特徴的な左目の傷から、開いた襟から覗く肩の引っ掻き傷。
腕や脚にも無数の傷や痣が刻み込まれている。
白っぽく変わった古傷から、まだ怪我をしたばかりであろう瘡蓋。
撫子の逞しい身体には、赤茶色に変色した切り傷から打撲痕まで、多種多様な痕が残っていた。
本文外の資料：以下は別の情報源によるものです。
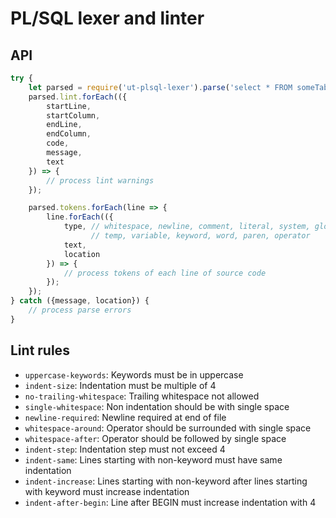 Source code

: # PL/SQL lexer and linter

## API

```javascript
try {
    let parsed = require('ut-plsql-lexer').parse('select * FROM someTable');
    parsed.lint.forEach(({
        startLine,
        startColumn,
        endLine,
        endColumn,
        code,
        message,
        text
    }) => {
        // process lint warnings
    });

    parsed.tokens.forEach(line => {
        line.forEach(({
            type, // whitespace, newline, comment, literal, system, globaltemp,
                  // temp, variable, keyword, word, paren, operator
            text,
            location
        }) => {
            // process tokens of each line of source code
        });
    });
} catch ({message, location}) {
    // process parse errors
}
```

## Lint rules

- `uppercase-keywords`: Keywords must be in uppercase
- `indent-size`: Indentation must be multiple of 4
- `no-trailing-whitespace`: Trailing whitespace not allowed
- `single-whitespace`: Non indentation should be with single space
- `newline-required`: Newline required at end of file
- `whitespace-around`: Operator should be surrounded with single space
- `whitespace-after`: Operator should be followed by single space
- `indent-step`: Indentation step must not exceed 4
- `indent-same`: Lines starting with non-keyword must have same indentation
- `indent-increase`: Lines starting with non-keyword after lines starting with
  keyword must increase indentation
- `indent-after-begin`: Line after BEGIN must increase indentation with 4

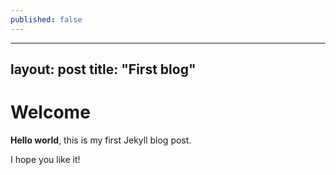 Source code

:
 ```yaml
---
published: false
---
```

---
layout: post
title:  "First blog"
---

# Welcome

**Hello world**, this is my first Jekyll blog post.

I hope you like it! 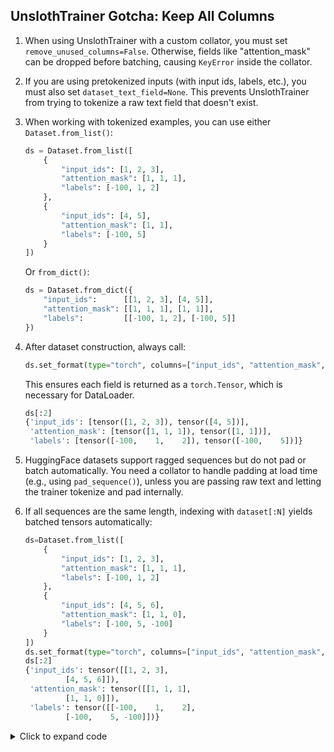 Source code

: ## UnslothTrainer Gotcha: Keep All Columns

1. When using UnslothTrainer with a custom collator, you must set `remove_unused_columns=False`. Otherwise, fields like "attention_mask" can be dropped before batching, causing `KeyError` inside the collator.

2. If you are using pretokenized inputs (with input ids, labels, etc.), you must also set `dataset_text_field=None`. This prevents UnslothTrainer from trying to tokenize a raw text field that doesn't exist.

3. When working with tokenized examples, you can use either `Dataset.from_list()`: 
   ```python
   ds = Dataset.from_list([
       {
           "input_ids": [1, 2, 3],
           "attention_mask": [1, 1, 1],
           "labels": [-100, 1, 2]
       },
       {
           "input_ids": [4, 5],
           "attention_mask": [1, 1],
           "labels": [-100, 5]
       }
   ])
   ```
   Or `from_dict()`:
   ```python
   ds = Dataset.from_dict({
       "input_ids":      [[1, 2, 3], [4, 5]],
       "attention_mask": [[1, 1, 1], [1, 1]],
       "labels":         [[-100, 1, 2], [-100, 5]]
   })
   ```

4. After dataset construction, always call:
   ```python
   ds.set_format(type="torch", columns=["input_ids", "attention_mask", "labels"])
   ```
   This ensures each field is returned as a `torch.Tensor`, which is necessary for DataLoader.
   ```python
   ds[:2]
   {'input_ids': [tensor([1, 2, 3]), tensor([4, 5])],
    'attention_mask': [tensor([1, 1, 1]), tensor([1, 1])],
    'labels': [tensor([-100,    1,    2]), tensor([-100,    5])]}
   ```

5. HuggingFace datasets support ragged sequences but do not pad or batch automatically. You need a collator to handle padding at load time (e.g., using `pad_sequence()`), unless you are passing raw text and letting the trainer tokenize and pad internally. 

6. If all sequences are the same length, indexing with `dataset[:N]` yields batched tensors automatically:
   ```python
   ds=Dataset.from_list([
       {
           "input_ids": [1, 2, 3],
           "attention_mask": [1, 1, 1],
           "labels": [-100, 1, 2]
       },
       {
           "input_ids": [4, 5, 6],
           "attention_mask": [1, 1, 0],
           "labels": [-100, 5, -100]
       }
   ])
   ds.set_format(type="torch", columns=["input_ids", "attention_mask", "labels"])
   ds[:2]
   {'input_ids': tensor([[1, 2, 3],
            [4, 5, 6]]),
    'attention_mask': tensor([[1, 1, 1],
            [1, 1, 0]]),
    'labels': tensor([[-100,    1,    2],
            [-100,    5, -100]])}
   ```

<details><summary>Click to expand code</summary><pre>
train_data = Dataset.from_list(list_tokenized)
train_data.set_format(type="torch", columns=["input_ids", "attention_mask", "labels"])

def collate_fn(batch):
    return {
        "input_ids": pad_sequence([e["input_ids"] for e in batch], batch_first=True, padding_value=tokenizer.pad_token_id),
        "attention_mask": pad_sequence([e["attention_mask"] for e in batch], batch_first=True, padding_value=0),
        "labels": pad_sequence([e["labels"] for e in batch], batch_first=True, padding_value=-100),
    }

trainer = UnslothTrainer(
    model=model,
    tokenizer=tokenizer,
    dataset_text_field=None,
    train_dataset=train_data,
    data_collator=collate_fn,
    max_seq_length=max_seq_length_train,
    packing=True,
    args=UnslothTrainingArguments(
        output_dir=base_adapter_storage,
        per_device_train_batch_size=256,
        gradient_accumulation_steps=16,
        num_train_epochs=1,
        learning_rate=1e-4,
        logging_steps=10,
        optim="adamw_8bit",
        save_strategy="no",
        report_to="none",
        seed=42,
        bf16=is_bfloat16_supported(),
        fp16=not is_bfloat16_supported(),
        remove_unused_columns=False,
    )
)

class SaveBestLoraCallback(TrainerCallback):
    def __init__(self, model, save_path):
        self.model = model
        self.save_path = save_path
        self.best_loss = float("inf")

    def on_log(self, args, state, control, logs=None, **kwargs):
        if logs is None: return
        loss = logs.get("loss")
        if loss is not None and loss < self.best_loss:
            self.best_loss = loss
            torch.save(get_peft_model_state_dict(self.model), self.save_path)

adapter_path = os.path.join(base_adapter_storage, f"base_adapter_{gpu_id}.pth")
trainer.add_callback(SaveBestLoraCallback(model, adapter_path))
trainer.train()
</pre></details><br>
それを聞いていた梅も頷き、困り眉を更に下げて撫子を見る。
「正義感が強いってこともありますけど、何より喧嘩っ早いんです、撫子さん」
瑞はそれを聞いて小首を傾げる。
撫子と言えばざっくばらんで豪快な男で、多少繊細さに欠ける面もあるが、それもまた彼の度量の大きさを示す個性だろう。
「そんな印象はありませんが」
「わたし達には優しいんですが……腕っ節も強いですしね」
そう言われ、瑞はふむと頷く。
浅黒い肌、太い二の腕に盛り上がった肩、引き締まった両脚。
しげしげと眺めれば、向こう脛に付いた切り傷を見つける。
「これなんて刀傷じゃないですか?」
「撫子さんは相手がどんな人でも向かっていくので」
「ではこれも?」
瑞が脇腹に入った太い傷を指差す。
「これは、女の子にでも刺されたんじゃないですか」
「えっ!?」
「冗談です。でもこの引っかき傷なんかは……」
梅が肩の掻き傷に触れようとすると、近付く指先の気配に撫子が眉を寄せた。
むくっと起き上がり、訝しそうに二人を見る。